About this task ▸ The pictures stay out; all of the data is to be printed exactly.

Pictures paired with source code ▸

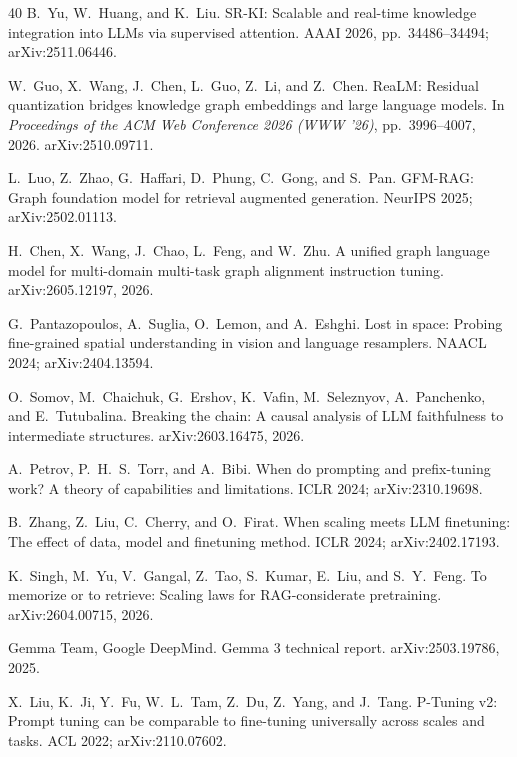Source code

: \documentclass{article}
\begin{document}
\begin{thebibliography}{40}
 B.~Yu, W.~Huang, and K.~Liu.
\newblock SR-KI: Scalable and real-time knowledge integration into LLMs via supervised
  attention.
\newblock AAAI 2026, pp.~34486--34494; arXiv:2511.06446.

 W.~Guo, X.~Wang, J.~Chen, L.~Guo, Z.~Li, and Z.~Chen.
\newblock ReaLM: Residual quantization bridges knowledge graph embeddings and large language
  models.
\newblock In \emph{Proceedings of the ACM Web Conference 2026 (WWW '26)}, pp.~3996--4007,
  2026. arXiv:2510.09711.

 L.~Luo, Z.~Zhao, G.~Haffari, D.~Phung, C.~Gong, and S.~Pan.
\newblock GFM-RAG: Graph foundation model for retrieval augmented generation.
\newblock NeurIPS 2025; arXiv:2502.01113.

 H.~Chen, X.~Wang, J.~Chao, L.~Feng, and W.~Zhu.
\newblock A unified graph language model for multi-domain multi-task graph alignment
  instruction tuning.
\newblock arXiv:2605.12197, 2026.

 G.~Pantazopoulos, A.~Suglia, O.~Lemon, and A.~Eshghi.
\newblock Lost in space: Probing fine-grained spatial understanding in vision and language
  resamplers.
\newblock NAACL 2024; arXiv:2404.13594.

 O.~Somov, M.~Chaichuk, G.~Ershov, K.~Vafin, M.~Seleznyov,
  A.~Panchenko, and E.~Tutubalina.
\newblock Breaking the chain: A causal analysis of LLM faithfulness to intermediate
  structures.
\newblock arXiv:2603.16475, 2026.

 A.~Petrov, P.~H.~S.~Torr, and A.~Bibi.
\newblock When do prompting and prefix-tuning work? A theory of capabilities and limitations.
\newblock ICLR 2024; arXiv:2310.19698.

 B.~Zhang, Z.~Liu, C.~Cherry, and O.~Firat.
\newblock When scaling meets LLM finetuning: The effect of data, model and finetuning method.
\newblock ICLR 2024; arXiv:2402.17193.

 K.~Singh, M.~Yu, V.~Gangal, Z.~Tao, S.~Kumar, E.~Liu, and
  S.~Y.~Feng.
\newblock To memorize or to retrieve: Scaling laws for RAG-considerate pretraining.
\newblock arXiv:2604.00715, 2026.

 Gemma Team, Google DeepMind.
\newblock Gemma 3 technical report.
\newblock arXiv:2503.19786, 2025.

 X.~Liu, K.~Ji, Y.~Fu, W.~L.~Tam, Z.~Du, Z.~Yang, and J.~Tang.
\newblock P-Tuning v2: Prompt tuning can be comparable to fine-tuning universally across
  scales and tasks.
\newblock ACL 2022; arXiv:2110.07602.


\end{thebibliography}
\end{document}
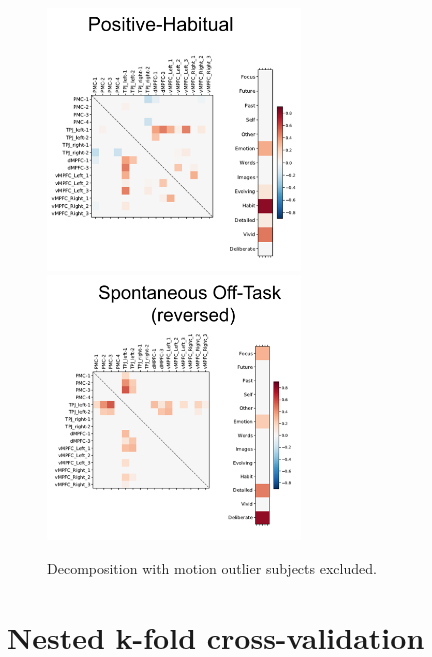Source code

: \begin{figure}
	\centering
	\includegraphics[width=0.6\textwidth]{append/image/study1figs4-1.png}
	\includegraphics[width=0.6\textwidth]{append/image/study1figs4-2.png}
	\caption{Decomposition with motion outlier subjects excluded.}
	\label{fig:3S4}
\end{figure}
\chapter{Nested k-fold cross-validation}
\label{appendix:kfold}

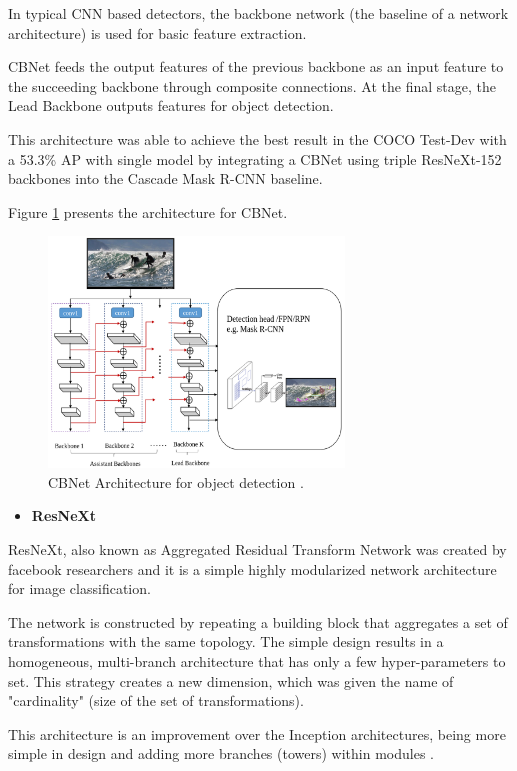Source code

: \par In typical CNN based detectors, the backbone network (the baseline of a network architecture) is used for basic feature extraction.

\par CBNet feeds the output features of the previous backbone as an input feature to the succeeding backbone through composite connections. At the final stage, the Lead Backbone outputs features for object detection.

\par This architecture was able to achieve the best result in the COCO Test-Dev with a 53.3\% AP with single model by integrating a CBNet using triple ResNeXt-152 \cite{Xie2017} backbones into the Cascade Mask R-CNN baseline.


\par Figure \ref{fig:cbnet} presents the architecture for CBNet.



\begin{figure}[H]
    \centering
    \captionsetup{justification=centering}
    \includegraphics[width=0.7\textwidth]{Sections/2StateOfTheArt/2_images/cbnet.png}
    \caption[CBNet Architecture]{CBNet Architecture for object detection \cite{Liu2019}.} 
    \label{fig:cbnet}
\end{figure}


\begin{itemize}
    \item \textbf{ResNeXt}
\end{itemize}

\label{sec:resnext}
\par ResNeXt, also known as Aggregated Residual Transform Network was created by facebook researchers and it is a simple highly modularized network architecture for image classification. 
\par The network is constructed by repeating a building block that aggregates a set of transformations with the same topology. The simple design results in a homogeneous, multi-branch architecture that has only a few hyper-parameters to set. This strategy creates a new dimension, which was given the name of "cardinality" (size of the set of transformations). 
\par This architecture is an improvement over the Inception architectures, being more simple in design and adding more branches (towers) within modules \cite{Xie2017}.


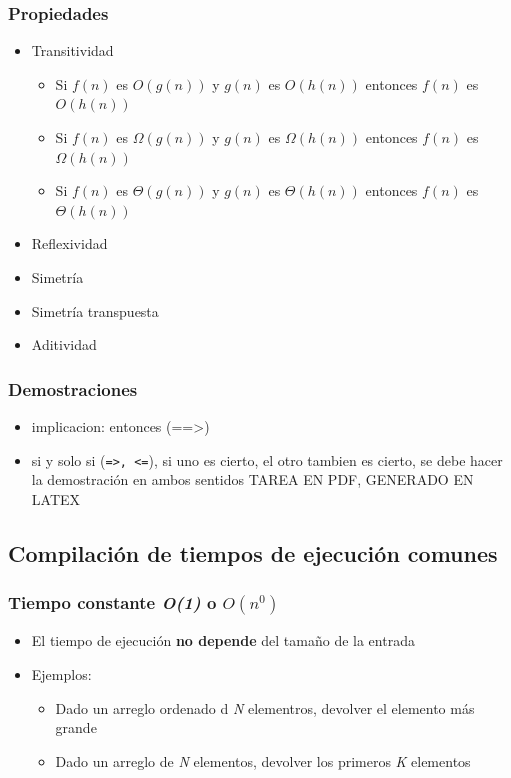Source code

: \documentclass[letterpaper, 12pt]{article}
\begin{document}
\subsubsection{Propiedades}
\label{sec:org4211e98}
\begin{itemize}
\item Transitividad
\begin{itemize}
\item Si \(f(n)\) es \(O(g(n))\) y \(g(n)\) es \(O(h(n))\) entonces \(f(n)\) es \(O(h(n))\)
\item Si \(f(n)\) es \(\Omega(g(n))\) y \(g(n)\) es \(\Omega(h(n))\) entonces \(f(n)\) es
\(\Omega(h(n))\)
\item Si \(f(n)\) es \(\Theta(g(n))\) y \(g(n)\) es \(\Theta(h(n))\) entonces \(f(n)\) es
\(\Theta(h(n))\)
\end{itemize}
\item Reflexividad
\item Simetría
\item Simetría transpuesta
\item Aditividad
\end{itemize}

\subsubsection{Demostraciones}
\label{sec:org5d2b0c2}
\begin{itemize}
\item implicacion: entonces (==>)
\item si y solo si (\texttt{=>, <=}), si uno es cierto, el otro tambien es cierto, se debe
hacer la demostración en ambos sentidos
TAREA EN PDF, GENERADO EN LATEX
\end{itemize}
\subsection{Compilación de tiempos de ejecución comunes}
\label{sec:org6d5e258}
\subsubsection{Tiempo constante \emph{O(1)} o \(O(n^0)\)}
\label{sec:org777ad5a}
\begin{itemize}
\item El tiempo de ejecución \textbf{no depende} del tamaño de la entrada
\item Ejemplos:
\begin{itemize}
\item Dado un arreglo ordenado d \emph{N} elementros, devolver el elemento más grande
\item Dado un arreglo de \emph{N} elementos, devolver los primeros \emph{K} elementos
\end{itemize}
\end{itemize}
\end{document}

Result of the exercise ▸
Source code

: \documentclass{article}
\begin{document}
\begin{thebibliography}{40}
 B.~Yu, W.~Huang, and K.~Liu.
\newblock SR-KI: Scalable and real-time knowledge integration into LLMs via supervised
  attention.
\newblock AAAI 2026, pp.~34486--34494; arXiv:2511.06446.

 W.~Guo, X.~Wang, J.~Chen, L.~Guo, Z.~Li, and Z.~Chen.
\newblock ReaLM: Residual quantization bridges knowledge graph embeddings and large language
  models.
\newblock In \emph{Proceedings of the ACM Web Conference 2026 (WWW '26)}, pp.~3996--4007,
  2026. arXiv:2510.09711.

 L.~Luo, Z.~Zhao, G.~Haffari, D.~Phung, C.~Gong, and S.~Pan.
\newblock GFM-RAG: Graph foundation model for retrieval augmented generation.
\newblock NeurIPS 2025; arXiv:2502.01113.

 H.~Chen, X.~Wang, J.~Chao, L.~Feng, and W.~Zhu.
\newblock A unified graph language model for multi-domain multi-task graph alignment
  instruction tuning.
\newblock arXiv:2605.12197, 2026.

 G.~Pantazopoulos, A.~Suglia, O.~Lemon, and A.~Eshghi.
\newblock Lost in space: Probing fine-grained spatial understanding in vision and language
  resamplers.
\newblock NAACL 2024; arXiv:2404.13594.

 O.~Somov, M.~Chaichuk, G.~Ershov, K.~Vafin, M.~Seleznyov,
  A.~Panchenko, and E.~Tutubalina.
\newblock Breaking the chain: A causal analysis of LLM faithfulness to intermediate
  structures.
\newblock arXiv:2603.16475, 2026.

 A.~Petrov, P.~H.~S.~Torr, and A.~Bibi.
\newblock When do prompting and prefix-tuning work? A theory of capabilities and limitations.
\newblock ICLR 2024; arXiv:2310.19698.

 B.~Zhang, Z.~Liu, C.~Cherry, and O.~Firat.
\newblock When scaling meets LLM finetuning: The effect of data, model and finetuning method.
\newblock ICLR 2024; arXiv:2402.17193.

 K.~Singh, M.~Yu, V.~Gangal, Z.~Tao, S.~Kumar, E.~Liu, and
  S.~Y.~Feng.
\newblock To memorize or to retrieve: Scaling laws for RAG-considerate pretraining.
\newblock arXiv:2604.00715, 2026.

 Gemma Team, Google DeepMind.
\newblock Gemma 3 technical report.
\newblock arXiv:2503.19786, 2025.

 X.~Liu, K.~Ji, Y.~Fu, W.~L.~Tam, Z.~Du, Z.~Yang, and J.~Tang.
\newblock P-Tuning v2: Prompt tuning can be comparable to fine-tuning universally across
  scales and tasks.
\newblock ACL 2022; arXiv:2110.07602.


\end{thebibliography}
\end{document}
Source code

: \begin{figure}
	\centering
	\includegraphics[width=0.6\textwidth]{append/image/study1figs4-1.png}
	\includegraphics[width=0.6\textwidth]{append/image/study1figs4-2.png}
	\caption{Decomposition with motion outlier subjects excluded.}
	\label{fig:3S4}
\end{figure}
\chapter{Nested k-fold cross-validation}
\label{appendix:kfold}

Source code

: \par In typical CNN based detectors, the backbone network (the baseline of a network architecture) is used for basic feature extraction.

\par CBNet feeds the output features of the previous backbone as an input feature to the succeeding backbone through composite connections. At the final stage, the Lead Backbone outputs features for object detection.

\par This architecture was able to achieve the best result in the COCO Test-Dev with a 53.3\% AP with single model by integrating a CBNet using triple ResNeXt-152 \cite{Xie2017} backbones into the Cascade Mask R-CNN baseline.


\par Figure \ref{fig:cbnet} presents the architecture for CBNet.



\begin{figure}[H]
    \centering
    \captionsetup{justification=centering}
    \includegraphics[width=0.7\textwidth]{Sections/2StateOfTheArt/2_images/cbnet.png}
    \caption[CBNet Architecture]{CBNet Architecture for object detection \cite{Liu2019}.} 
    \label{fig:cbnet}
\end{figure}


\begin{itemize}
    \item \textbf{ResNeXt}
\end{itemize}

\label{sec:resnext}
\par ResNeXt, also known as Aggregated Residual Transform Network was created by facebook researchers and it is a simple highly modularized network architecture for image classification. 
\par The network is constructed by repeating a building block that aggregates a set of transformations with the same topology. The simple design results in a homogeneous, multi-branch architecture that has only a few hyper-parameters to set. This strategy creates a new dimension, which was given the name of "cardinality" (size of the set of transformations). 
\par This architecture is an improvement over the Inception architectures, being more simple in design and adding more branches (towers) within modules \cite{Xie2017}.


Source code

: \documentclass[letterpaper, 12pt]{article}
\begin{document}
\subsubsection{Propiedades}
\label{sec:org4211e98}
\begin{itemize}
\item Transitividad
\begin{itemize}
\item Si \(f(n)\) es \(O(g(n))\) y \(g(n)\) es \(O(h(n))\) entonces \(f(n)\) es \(O(h(n))\)
\item Si \(f(n)\) es \(\Omega(g(n))\) y \(g(n)\) es \(\Omega(h(n))\) entonces \(f(n)\) es
\(\Omega(h(n))\)
\item Si \(f(n)\) es \(\Theta(g(n))\) y \(g(n)\) es \(\Theta(h(n))\) entonces \(f(n)\) es
\(\Theta(h(n))\)
\end{itemize}
\item Reflexividad
\item Simetría
\item Simetría transpuesta
\item Aditividad
\end{itemize}

\subsubsection{Demostraciones}
\label{sec:org5d2b0c2}
\begin{itemize}
\item implicacion: entonces (==>)
\item si y solo si (\texttt{=>, <=}), si uno es cierto, el otro tambien es cierto, se debe
hacer la demostración en ambos sentidos
TAREA EN PDF, GENERADO EN LATEX
\end{itemize}
\subsection{Compilación de tiempos de ejecución comunes}
\label{sec:org6d5e258}
\subsubsection{Tiempo constante \emph{O(1)} o \(O(n^0)\)}
\label{sec:org777ad5a}
\begin{itemize}
\item El tiempo de ejecución \textbf{no depende} del tamaño de la entrada
\item Ejemplos:
\begin{itemize}
\item Dado un arreglo ordenado d \emph{N} elementros, devolver el elemento más grande
\item Dado un arreglo de \emph{N} elementos, devolver los primeros \emph{K} elementos
\end{itemize}
\end{itemize}
\end{document}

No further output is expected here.